Stored entries
+ + +
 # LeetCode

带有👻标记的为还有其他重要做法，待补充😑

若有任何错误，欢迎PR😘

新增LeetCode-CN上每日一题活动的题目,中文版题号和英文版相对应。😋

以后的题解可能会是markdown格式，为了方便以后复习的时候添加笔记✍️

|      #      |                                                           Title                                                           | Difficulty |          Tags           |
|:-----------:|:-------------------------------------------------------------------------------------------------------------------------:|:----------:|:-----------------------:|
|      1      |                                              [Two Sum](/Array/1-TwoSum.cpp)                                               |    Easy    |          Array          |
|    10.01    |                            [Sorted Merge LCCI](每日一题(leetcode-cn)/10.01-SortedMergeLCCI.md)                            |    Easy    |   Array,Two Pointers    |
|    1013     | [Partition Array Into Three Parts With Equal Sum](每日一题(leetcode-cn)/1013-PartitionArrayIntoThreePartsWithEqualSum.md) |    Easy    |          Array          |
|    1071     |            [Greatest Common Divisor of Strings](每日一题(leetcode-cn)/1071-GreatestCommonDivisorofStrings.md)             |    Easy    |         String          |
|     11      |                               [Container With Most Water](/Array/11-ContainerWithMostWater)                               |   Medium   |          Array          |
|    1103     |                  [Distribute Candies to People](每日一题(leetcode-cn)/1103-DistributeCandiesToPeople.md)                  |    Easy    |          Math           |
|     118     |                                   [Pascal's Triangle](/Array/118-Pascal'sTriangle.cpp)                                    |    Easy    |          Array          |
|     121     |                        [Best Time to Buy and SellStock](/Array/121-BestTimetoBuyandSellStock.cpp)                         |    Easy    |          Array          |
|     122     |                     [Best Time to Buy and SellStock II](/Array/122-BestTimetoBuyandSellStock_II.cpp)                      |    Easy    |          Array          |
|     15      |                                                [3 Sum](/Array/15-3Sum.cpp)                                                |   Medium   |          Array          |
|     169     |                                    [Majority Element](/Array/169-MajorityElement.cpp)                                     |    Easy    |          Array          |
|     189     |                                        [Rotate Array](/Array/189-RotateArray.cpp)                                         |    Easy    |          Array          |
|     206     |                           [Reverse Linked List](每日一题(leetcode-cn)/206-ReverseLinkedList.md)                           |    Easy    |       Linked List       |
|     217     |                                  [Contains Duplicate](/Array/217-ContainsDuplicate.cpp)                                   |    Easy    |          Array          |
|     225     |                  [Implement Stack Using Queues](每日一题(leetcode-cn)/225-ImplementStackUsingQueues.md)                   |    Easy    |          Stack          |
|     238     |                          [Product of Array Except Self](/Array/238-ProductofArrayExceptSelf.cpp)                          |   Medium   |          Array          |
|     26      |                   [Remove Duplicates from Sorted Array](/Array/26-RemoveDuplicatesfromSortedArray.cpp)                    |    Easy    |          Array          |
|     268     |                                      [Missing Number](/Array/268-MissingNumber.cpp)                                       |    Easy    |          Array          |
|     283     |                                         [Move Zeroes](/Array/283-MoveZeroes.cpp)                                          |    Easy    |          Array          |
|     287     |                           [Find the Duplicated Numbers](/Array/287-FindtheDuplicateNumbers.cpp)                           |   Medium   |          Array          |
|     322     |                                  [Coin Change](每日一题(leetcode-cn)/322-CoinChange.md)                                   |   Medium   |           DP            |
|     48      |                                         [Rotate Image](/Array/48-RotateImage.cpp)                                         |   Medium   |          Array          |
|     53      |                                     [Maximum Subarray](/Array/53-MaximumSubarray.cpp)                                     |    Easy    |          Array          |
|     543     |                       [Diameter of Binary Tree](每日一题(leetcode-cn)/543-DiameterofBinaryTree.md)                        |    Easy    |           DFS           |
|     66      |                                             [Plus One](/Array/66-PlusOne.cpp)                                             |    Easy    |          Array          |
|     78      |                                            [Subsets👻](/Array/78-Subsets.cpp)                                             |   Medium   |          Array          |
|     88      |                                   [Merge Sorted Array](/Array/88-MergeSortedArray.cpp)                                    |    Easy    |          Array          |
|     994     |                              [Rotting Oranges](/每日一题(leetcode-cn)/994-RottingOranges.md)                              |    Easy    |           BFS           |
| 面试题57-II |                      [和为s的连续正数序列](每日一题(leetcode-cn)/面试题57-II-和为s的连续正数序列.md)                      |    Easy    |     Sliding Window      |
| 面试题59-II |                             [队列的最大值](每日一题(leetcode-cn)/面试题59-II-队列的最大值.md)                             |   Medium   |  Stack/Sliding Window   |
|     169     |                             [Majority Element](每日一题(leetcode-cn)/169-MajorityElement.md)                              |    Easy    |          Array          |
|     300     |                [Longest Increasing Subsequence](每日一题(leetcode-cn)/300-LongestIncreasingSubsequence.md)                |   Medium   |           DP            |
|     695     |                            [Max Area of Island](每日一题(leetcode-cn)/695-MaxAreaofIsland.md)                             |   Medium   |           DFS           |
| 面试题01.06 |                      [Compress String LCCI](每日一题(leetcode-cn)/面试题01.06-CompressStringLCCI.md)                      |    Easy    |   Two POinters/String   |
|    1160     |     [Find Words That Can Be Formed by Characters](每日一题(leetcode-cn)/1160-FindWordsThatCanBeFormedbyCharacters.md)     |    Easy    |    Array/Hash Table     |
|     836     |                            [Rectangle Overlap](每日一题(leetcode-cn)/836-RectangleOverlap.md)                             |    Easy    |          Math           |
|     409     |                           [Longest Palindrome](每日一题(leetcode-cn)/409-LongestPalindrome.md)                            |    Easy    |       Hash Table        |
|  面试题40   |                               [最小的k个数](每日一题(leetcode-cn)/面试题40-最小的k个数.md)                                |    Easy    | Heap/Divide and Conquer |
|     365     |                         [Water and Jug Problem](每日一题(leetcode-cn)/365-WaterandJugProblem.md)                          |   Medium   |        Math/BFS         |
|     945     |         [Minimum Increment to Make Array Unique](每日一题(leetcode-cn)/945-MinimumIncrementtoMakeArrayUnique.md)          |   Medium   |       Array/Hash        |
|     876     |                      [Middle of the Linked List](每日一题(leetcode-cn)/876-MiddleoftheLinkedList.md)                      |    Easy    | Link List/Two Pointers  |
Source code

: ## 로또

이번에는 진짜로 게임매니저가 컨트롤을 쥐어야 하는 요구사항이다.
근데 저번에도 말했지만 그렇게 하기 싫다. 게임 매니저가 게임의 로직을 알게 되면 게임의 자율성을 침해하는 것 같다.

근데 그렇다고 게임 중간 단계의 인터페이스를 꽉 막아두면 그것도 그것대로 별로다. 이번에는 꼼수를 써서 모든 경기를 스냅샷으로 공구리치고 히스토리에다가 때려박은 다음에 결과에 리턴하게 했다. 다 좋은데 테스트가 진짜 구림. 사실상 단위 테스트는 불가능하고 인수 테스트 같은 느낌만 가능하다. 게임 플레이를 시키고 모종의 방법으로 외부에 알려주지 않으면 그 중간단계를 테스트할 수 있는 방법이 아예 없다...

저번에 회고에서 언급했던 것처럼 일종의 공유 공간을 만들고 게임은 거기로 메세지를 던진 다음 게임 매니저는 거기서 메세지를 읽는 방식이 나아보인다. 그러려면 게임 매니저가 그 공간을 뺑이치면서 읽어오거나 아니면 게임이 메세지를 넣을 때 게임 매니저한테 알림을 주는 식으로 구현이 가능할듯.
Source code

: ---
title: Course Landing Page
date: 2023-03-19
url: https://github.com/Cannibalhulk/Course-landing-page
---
+ + +
> _WORK ITEM_: For the word "Rotate", report how many lines of the records contain it; respond with the number only.

> _SOLUTION FOR THIS TASK_: 2